[[ Dataset entries, beginning ]]

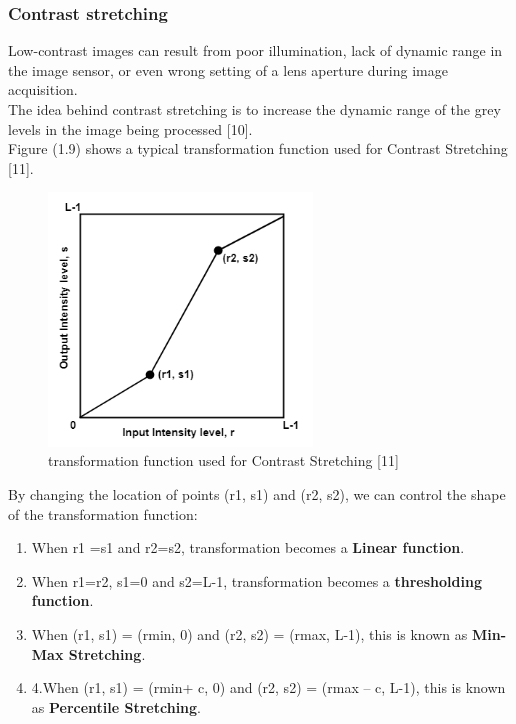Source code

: \subsubsection{Contrast stretching}
Low-contrast images can result from poor illumination, lack of dynamic range in the image sensor,
or even wrong setting of a lens aperture during image acquisition.\\
The idea behind contrast stretching is to increase the dynamic range of the grey levels in the image being processed [10].\\
Figure (1.9) shows a typical transformation function used for Contrast Stretching [11].

        \begin{figure}[h]
                \centering
                \includegraphics[width=7cm]{chapiter1/figures/linear_Transform.png}
                \setlength{\fboxrule}{2pt}
                \caption{transformation function used for Contrast Stretching [11]}
        \end{figure}

By changing the location of points (r1, s1) and (r2, s2), we can control the shape of the transformation function:
        \begin{enumerate}
                \item When r1 =s1 and r2=s2, transformation becomes a \textbf{Linear function}.
                \item When r1=r2, s1=0 and s2=L-1, transformation becomes a \textbf{thresholding function}.
                \item When (r1, s1) = (rmin, 0) and (r2, s2) = (rmax, L-1), this is known as \textbf{Min-Max Stretching}.
                \item 4.When (r1, s1) = (rmin+ c, 0) and (r2, s2) = (rmax – c, L-1), this is known as \textbf{Percentile Stretching}.
        \end{enumerate}

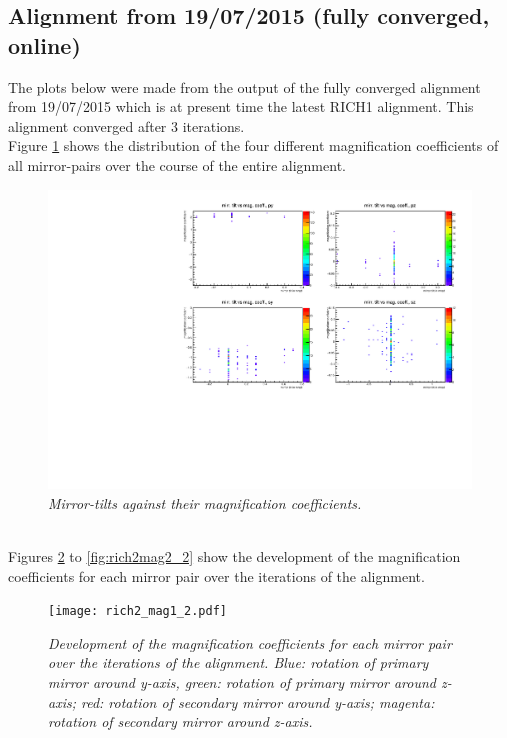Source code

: \subsection{Alignment from 19/07/2015 (fully converged, online)}
The plots below were made from the output of the fully converged alignment from 19/07/2015 which is at present time the latest RICH1 alignment. This alignment converged after 3 iterations.\\
Figure \ref{fig:rich22d_2} shows the distribution of the four different magnification coefficients of all mirror-pairs over the course of the entire alignment. \\
\begin{figure}[!ht]
	\vspace*{-0.cm}
	\begin{center}
		\includegraphics[width=1.\textwidth]{2dplot_rich2_1.pdf}
		\vspace*{-1.5cm}
	\end{center}
	\caption{\textit{Mirror-tilts against their magnification coefficients.}}
	\label{fig:rich22d_2}
\end{figure}
\\
Figures \ref{fig:rich2mag1_2} to \ref{fig:rich2mag2_2} show the development of the magnification coefficients for each mirror pair over the iterations of the alignment.\\
\begin{figure}[!ht]
	\vspace*{-0.cm}
	\begin{center}
		\texttt{[image: rich2\_mag1\_2.pdf]}
		\vspace*{-1.5cm}
	\end{center}
	\caption{\textit{Development of the magnification coefficients for each mirror pair over the iterations of the alignment. Blue: rotation of primary mirror around y-axis, green: rotation of primary mirror around z-axis; red: rotation of secondary mirror around y-axis; magenta: rotation of secondary mirror around z-axis.}}
	\label{fig:rich2mag1_2}
\end{figure}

[[ Dataset entries, end ]]

◆ Your instructions ◆
Make an exact copy of the records above, with the pictures left out.

◆ Answer for this exercise ◆
Source code

: \subsubsection{Contrast stretching}
Low-contrast images can result from poor illumination, lack of dynamic range in the image sensor,
or even wrong setting of a lens aperture during image acquisition.\\
The idea behind contrast stretching is to increase the dynamic range of the grey levels in the image being processed [10].\\
Figure (1.9) shows a typical transformation function used for Contrast Stretching [11].

        \begin{figure}[h]
                \centering
                \includegraphics[width=7cm]{chapiter1/figures/linear_Transform.png}
                \setlength{\fboxrule}{2pt}
                \caption{transformation function used for Contrast Stretching [11]}
        \end{figure}

By changing the location of points (r1, s1) and (r2, s2), we can control the shape of the transformation function:
        \begin{enumerate}
                \item When r1 =s1 and r2=s2, transformation becomes a \textbf{Linear function}.
                \item When r1=r2, s1=0 and s2=L-1, transformation becomes a \textbf{thresholding function}.
                \item When (r1, s1) = (rmin, 0) and (r2, s2) = (rmax, L-1), this is known as \textbf{Min-Max Stretching}.
                \item 4.When (r1, s1) = (rmin+ c, 0) and (r2, s2) = (rmax – c, L-1), this is known as \textbf{Percentile Stretching}.
        \end{enumerate}

Source code

: \subsection{Alignment from 19/07/2015 (fully converged, online)}
The plots below were made from the output of the fully converged alignment from 19/07/2015 which is at present time the latest RICH1 alignment. This alignment converged after 3 iterations.\\
Figure \ref{fig:rich22d_2} shows the distribution of the four different magnification coefficients of all mirror-pairs over the course of the entire alignment. \\
\begin{figure}[!ht]
	\vspace*{-0.cm}
	\begin{center}
		\includegraphics[width=1.\textwidth]{2dplot_rich2_1.pdf}
		\vspace*{-1.5cm}
	\end{center}
	\caption{\textit{Mirror-tilts against their magnification coefficients.}}
	\label{fig:rich22d_2}
\end{figure}
\\
Figures \ref{fig:rich2mag1_2} to \ref{fig:rich2mag2_2} show the development of the magnification coefficients for each mirror pair over the iterations of the alignment.\\
\begin{figure}[!ht]
	\vspace*{-0.cm}
	\begin{center}
		\texttt{[image: rich2\_mag1\_2.pdf]}
		\vspace*{-1.5cm}
	\end{center}
	\caption{\textit{Development of the magnification coefficients for each mirror pair over the iterations of the alignment. Blue: rotation of primary mirror around y-axis, green: rotation of primary mirror around z-axis; red: rotation of secondary mirror around y-axis; magenta: rotation of secondary mirror around z-axis.}}
	\label{fig:rich2mag1_2}
\end{figure}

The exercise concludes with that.